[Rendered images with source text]
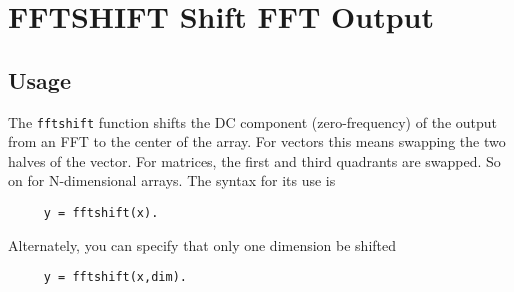 \section{FFTSHIFT Shift FFT Output}

\subsection{Usage}

The \verb|fftshift| function shifts the DC component (zero-frequency)
of the output from an FFT to the center of the array.  For vectors
this means swapping the two halves of the vector.  For matrices,
the first and third quadrants are swapped.  So on for N-dimensional
arrays.  The syntax for its use is
\begin{verbatim}
     y = fftshift(x).
\end{verbatim}
Alternately, you can specify that only one dimension be shifted
\begin{verbatim}
     y = fftshift(x,dim).
\end{verbatim}
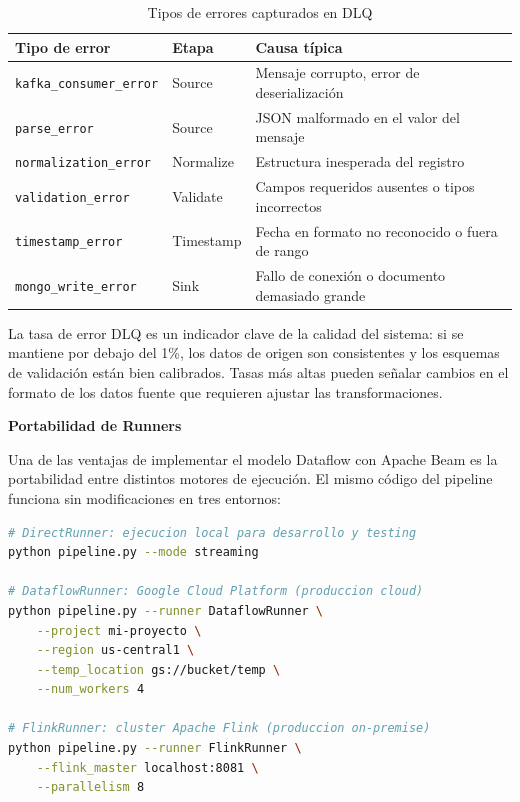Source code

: \documentclass[12pt,a4paper]{article}
\begin{document}
\begin{table}[H]
    \centering
    \caption{Tipos de errores capturados en DLQ}
    \begin{tabular}{@{}llp{7cm}@{}}
        \toprule
        \textbf{Tipo de error}          & \textbf{Etapa} & \textbf{Causa típica}                           \\
        \midrule
        \texttt{kafka\_consumer\_error} & Source         & Mensaje corrupto, error de deserialización      \\
        \texttt{parse\_error}           & Source         & JSON malformado en el valor del mensaje         \\
        \texttt{normalization\_error}   & Normalize      & Estructura inesperada del registro              \\
        \texttt{validation\_error}      & Validate       & Campos requeridos ausentes o tipos incorrectos  \\
        \texttt{timestamp\_error}       & Timestamp      & Fecha en formato no reconocido o fuera de rango \\
        \texttt{mongo\_write\_error}    & Sink           & Fallo de conexión o documento demasiado grande  \\
        \bottomrule
    \end{tabular}
\end{table}

La tasa de error DLQ es un indicador clave de la calidad del sistema: si se mantiene por debajo del 1\%, los datos de origen son consistentes y los esquemas de validación están bien calibrados. Tasas más altas pueden señalar cambios en el formato de los datos fuente que requieren ajustar las transformaciones.

\textbf{Portabilidad de Runners}

Una de las ventajas de implementar el modelo Dataflow con Apache Beam es la portabilidad entre distintos motores de ejecución. El mismo código del pipeline funciona sin modificaciones en tres entornos:

\begin{lstlisting}[language=bash, caption=Ejecución en diferentes runners]
# DirectRunner: ejecucion local para desarrollo y testing
python pipeline.py --mode streaming

# DataflowRunner: Google Cloud Platform (produccion cloud)
python pipeline.py --runner DataflowRunner \
    --project mi-proyecto \
    --region us-central1 \
    --temp_location gs://bucket/temp \
    --num_workers 4

# FlinkRunner: cluster Apache Flink (produccion on-premise)
python pipeline.py --runner FlinkRunner \
    --flink_master localhost:8081 \
    --parallelism 8
\end{lstlisting}
\end{document}
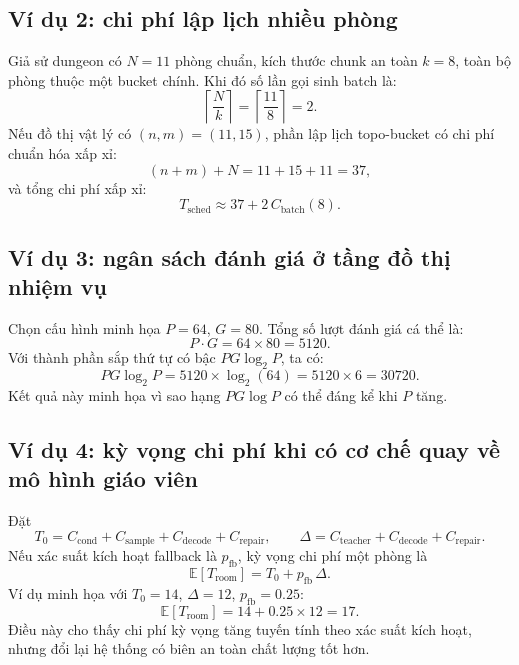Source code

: \documentclass[oneside,a4paper,12pt]{extreport}
\begin{document}
\subsection{Ví dụ 2: chi phí lập lịch nhiều phòng}
Giả sử dungeon có $N=11$ phòng chuẩn, kích thước chunk an toàn $k=8$, toàn bộ phòng thuộc một bucket chính. Khi đó số lần gọi sinh batch là:
\begin{equation}
\left\lceil\frac{N}{k}\right\rceil=\left\lceil\frac{11}{8}\right\rceil=2.
\end{equation}
Nếu đồ thị vật lý có $(n,m)=(11,15)$, phần lập lịch topo-bucket có chi phí chuẩn hóa xấp xỉ:
\begin{equation}
(n+m)+N=11+15+11=37,
\end{equation}
và tổng chi phí xấp xỉ:
\begin{equation}
T_{\text{sched}}\approx 37+2\,C_{\text{batch}}(8).
\end{equation}

\subsection{Ví dụ 3: ngân sách đánh giá ở tầng đồ thị nhiệm vụ}
Chọn cấu hình minh họa $P=64$, $G=80$. Tổng số lượt đánh giá cá thể là:
\begin{equation}
P\cdot G=64\times 80=5120.
\end{equation}
Với thành phần sắp thứ tự có bậc $PG\log_2P$, ta có:
\begin{equation}
PG\log_2P=5120\times \log_2(64)=5120\times 6=30720.
\end{equation}
Kết quả này minh họa vì sao hạng $PG\log P$ có thể đáng kể khi $P$ tăng.

\subsection{Ví dụ 4: kỳ vọng chi phí khi có cơ chế quay về mô hình giáo viên}
Đặt
\begin{equation}
T_0=C_{\text{cond}}+C_{\text{sample}}+C_{\text{decode}}+C_{\text{repair}},
\qquad
\Delta=C_{\text{teacher}}+C_{\text{decode}}+C_{\text{repair}}.
\end{equation}
Nếu xác suất kích hoạt fallback là $p_{\text{fb}}$, kỳ vọng chi phí một phòng là
\begin{equation}
\mathbb{E}[T_{\text{room}}]=T_0+p_{\text{fb}}\,\Delta.
\end{equation}
Ví dụ minh họa với $T_0=14$, $\Delta=12$, $p_{\text{fb}}=0.25$:
\begin{equation}
\mathbb{E}[T_{\text{room}}]=14+0.25\times 12=17.
\end{equation}
Điều này cho thấy chi phí kỳ vọng tăng tuyến tính theo xác suất kích hoạt, nhưng đổi lại hệ thống có biên an toàn chất lượng tốt hơn.
\end{document}
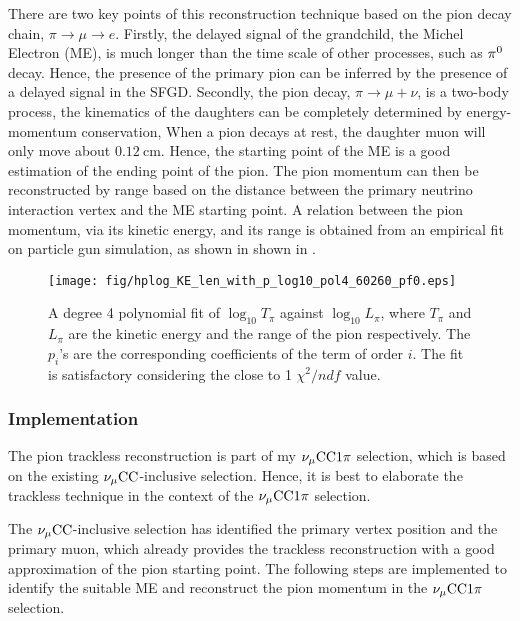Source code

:          There are two key points of this reconstruction technique based on the pion decay chain, $\pi \rightarrow \mu \rightarrow e$.
         Firstly, the delayed signal of the grandchild, the Michel Electron (ME), is much longer than the time scale of other processes, such as $\pi^0$ decay.
         Hence, the presence of the primary pion can be inferred by the presence of a delayed signal in the SFGD.
         Secondly, the pion decay, $\pi \rightarrow \mu + \nu$, is a two-body process, the kinematics of the daughters can be completely determined by energy-momentum conservation, 
         When a pion decays at rest, the daughter muon will only move about $0.12~\textrm{cm}$. Hence, the starting point of the ME is a good estimation of the ending point of the pion.
         The pion momentum can then be reconstructed by range based on the distance between the primary neutrino interaction vertex and the ME starting point. 
         A relation between the pion momentum, via its kinetic energy, and its range is obtained from an empirical fit on particle gun simulation, as shown in shown in .
        
           \begin{figure}[h]
              \centering
              \texttt{[image: fig/hplog\_KE\_len\_with\_p\_log10\_pol4\_60260\_pf0.eps]} 
              \caption{A degree 4 polynomial fit of $\log_{10}{T_\pi}$ against $\log_{10}{L_\pi}$, where $T_\pi$ and $L_\pi$ are the kinetic energy and the range of the pion respectively. The $p_i$'s are the corresponding coefficients of the term of order $i$. The fit is satisfactory considering the close to 1 $\chi^2/ndf$ value. }
              \label{fig:fit}
           \end{figure}

        \subsubsection{Implementation}
            The pion trackless reconstruction is part of my $\nu_{\mu}\textrm{CC}1\pi$ selection, which is based on the existing $\nu_{\mu}\textrm{CC}$-inclusive selection. Hence, it is best to elaborate the trackless technique in the context of the $\nu_{\mu}\textrm{CC}1\pi$ selection. 
        
            The $\nu_{\mu}\textrm{CC}$-inclusive selection has identified the primary vertex position and the primary muon, which already provides the trackless reconstruction with a good approximation of the pion starting point. The following steps are implemented to identify the suitable ME and reconstruct the pion momentum in the $\nu_{\mu}\textrm{CC}1\pi$ selection. 

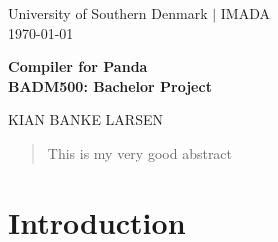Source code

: 
\usepackage{amssymb}

\usepackage[block=ragged, sorting=nyt, style=authoryear-ibid, backend=biber]{biblatex}
\setlength{}


\pagestyle{fancy}
\setlength{\headsep}{15pt}
\setlength{\headheight}{15pt}
\rhead{\datedate}


\begin{titlepage}
\begin{centering}
\vspace*{-20px}\large University of Southern Denmark $|$ IMADA \\
\today \\

\vspace{4CM}

\huge{\bf  Compiler for Panda} \\
\Large{\bf BADM500: Bachelor Project}

\vspace{\fill}

\fontsize{16}{19.2} {
    \selectfont
    KIAN BANKE LARSEN
} \\

\vspace{\fill}

\vspace*{-0.95cm} %

\end{centering}

\thispagestyle{empty}
\end{titlepage}

\newpage
\setcounter{page}{0}
\thispagestyle{empty}

\begin{abstract}
    This is my very good abstract
\end{abstract}

{ \hypersetup{hidelinks} \tableofcontents }

\chapter{Introduction}
\parencite{communcation4}

\cleardoublepage
{}
{}
\printbibliography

What is required → Find the lines above holding the word "signal" and show them.

Final answer →
         Firstly, the delayed signal of the grandchild, the Michel Electron (ME), is much longer than the time scale of other processes, such as $\pi^0$ decay.
         Hence, the presence of the primary pion can be inferred by the presence of a delayed signal in the SFGD.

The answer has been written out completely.